┌─ Materials provided

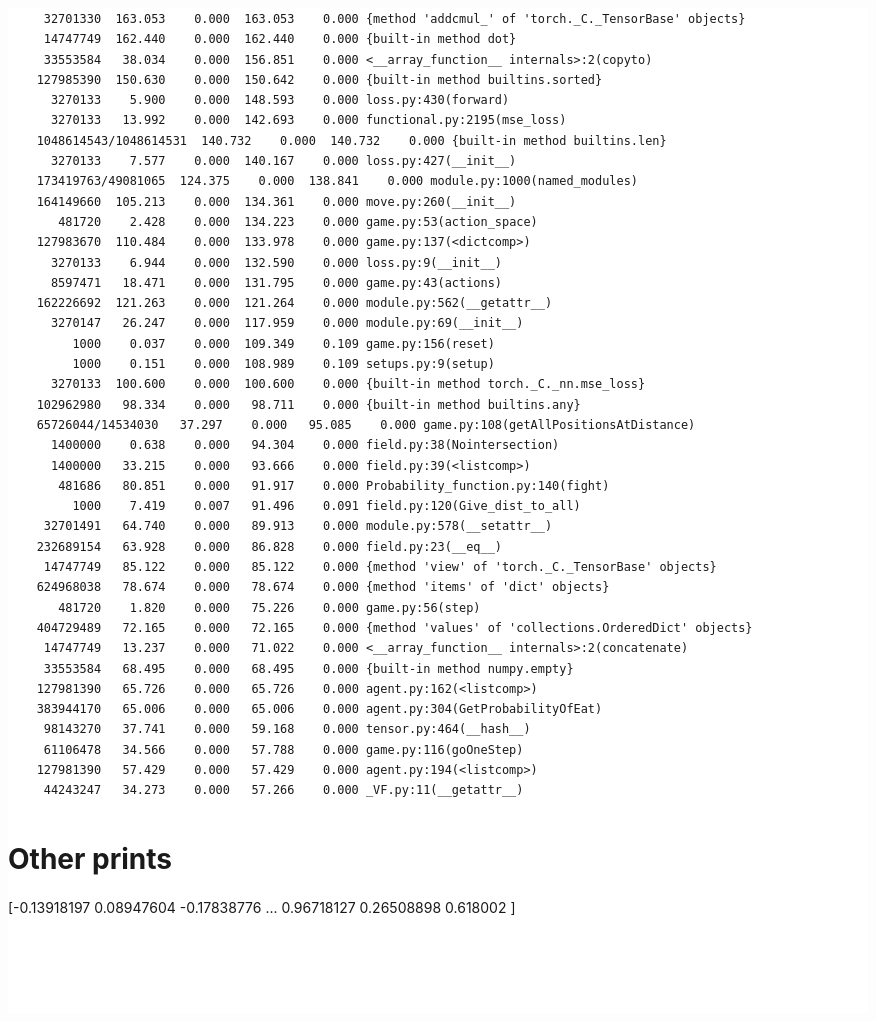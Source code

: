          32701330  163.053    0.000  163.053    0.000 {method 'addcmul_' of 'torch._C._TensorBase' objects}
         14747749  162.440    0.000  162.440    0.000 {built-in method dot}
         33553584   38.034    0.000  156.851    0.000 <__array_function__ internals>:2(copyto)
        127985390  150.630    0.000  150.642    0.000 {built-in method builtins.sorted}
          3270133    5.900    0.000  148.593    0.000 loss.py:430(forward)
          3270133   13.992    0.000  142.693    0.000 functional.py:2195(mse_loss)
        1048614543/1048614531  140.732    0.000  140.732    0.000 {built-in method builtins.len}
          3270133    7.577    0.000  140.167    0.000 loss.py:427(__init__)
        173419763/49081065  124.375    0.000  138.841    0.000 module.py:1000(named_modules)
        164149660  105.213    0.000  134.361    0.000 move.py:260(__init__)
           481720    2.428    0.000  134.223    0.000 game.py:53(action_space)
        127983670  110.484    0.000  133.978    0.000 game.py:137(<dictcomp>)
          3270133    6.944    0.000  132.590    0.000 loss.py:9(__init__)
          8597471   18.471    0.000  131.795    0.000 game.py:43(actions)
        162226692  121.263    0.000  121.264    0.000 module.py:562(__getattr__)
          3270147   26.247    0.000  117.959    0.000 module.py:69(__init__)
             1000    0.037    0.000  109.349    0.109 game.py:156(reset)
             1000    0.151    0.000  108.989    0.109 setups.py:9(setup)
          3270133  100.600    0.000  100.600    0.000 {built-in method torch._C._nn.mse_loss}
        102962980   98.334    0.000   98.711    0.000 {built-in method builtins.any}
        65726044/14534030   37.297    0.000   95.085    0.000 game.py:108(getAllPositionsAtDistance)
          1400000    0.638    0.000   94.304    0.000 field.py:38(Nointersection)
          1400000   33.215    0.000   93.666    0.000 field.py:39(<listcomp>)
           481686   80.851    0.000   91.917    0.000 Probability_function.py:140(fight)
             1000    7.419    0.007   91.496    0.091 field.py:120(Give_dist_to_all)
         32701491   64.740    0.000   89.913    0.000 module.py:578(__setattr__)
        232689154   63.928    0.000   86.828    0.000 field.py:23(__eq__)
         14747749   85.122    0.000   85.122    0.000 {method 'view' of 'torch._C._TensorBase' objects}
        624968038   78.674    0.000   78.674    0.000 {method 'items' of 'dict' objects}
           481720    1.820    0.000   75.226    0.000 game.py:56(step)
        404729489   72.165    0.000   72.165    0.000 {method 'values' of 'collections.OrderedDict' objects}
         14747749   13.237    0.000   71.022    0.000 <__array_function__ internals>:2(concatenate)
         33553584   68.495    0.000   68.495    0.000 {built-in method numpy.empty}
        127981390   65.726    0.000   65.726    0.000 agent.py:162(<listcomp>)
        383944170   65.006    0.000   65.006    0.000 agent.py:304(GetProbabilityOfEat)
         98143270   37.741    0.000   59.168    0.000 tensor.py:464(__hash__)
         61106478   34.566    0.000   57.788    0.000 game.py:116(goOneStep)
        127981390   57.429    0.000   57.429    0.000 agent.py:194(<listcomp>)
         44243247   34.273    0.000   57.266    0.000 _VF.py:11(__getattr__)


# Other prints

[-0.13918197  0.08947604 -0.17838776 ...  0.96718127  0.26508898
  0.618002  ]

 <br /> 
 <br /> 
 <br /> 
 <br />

└─

» Work instructions: Scan the data, and report each line that uses the word "agent".

» Solved exercise:
        127981390   65.726    0.000   65.726    0.000 agent.py:162(<listcomp>)
        383944170   65.006    0.000   65.006    0.000 agent.py:304(GetProbabilityOfEat)
        127981390   57.429    0.000   57.429    0.000 agent.py:194(<listcomp>)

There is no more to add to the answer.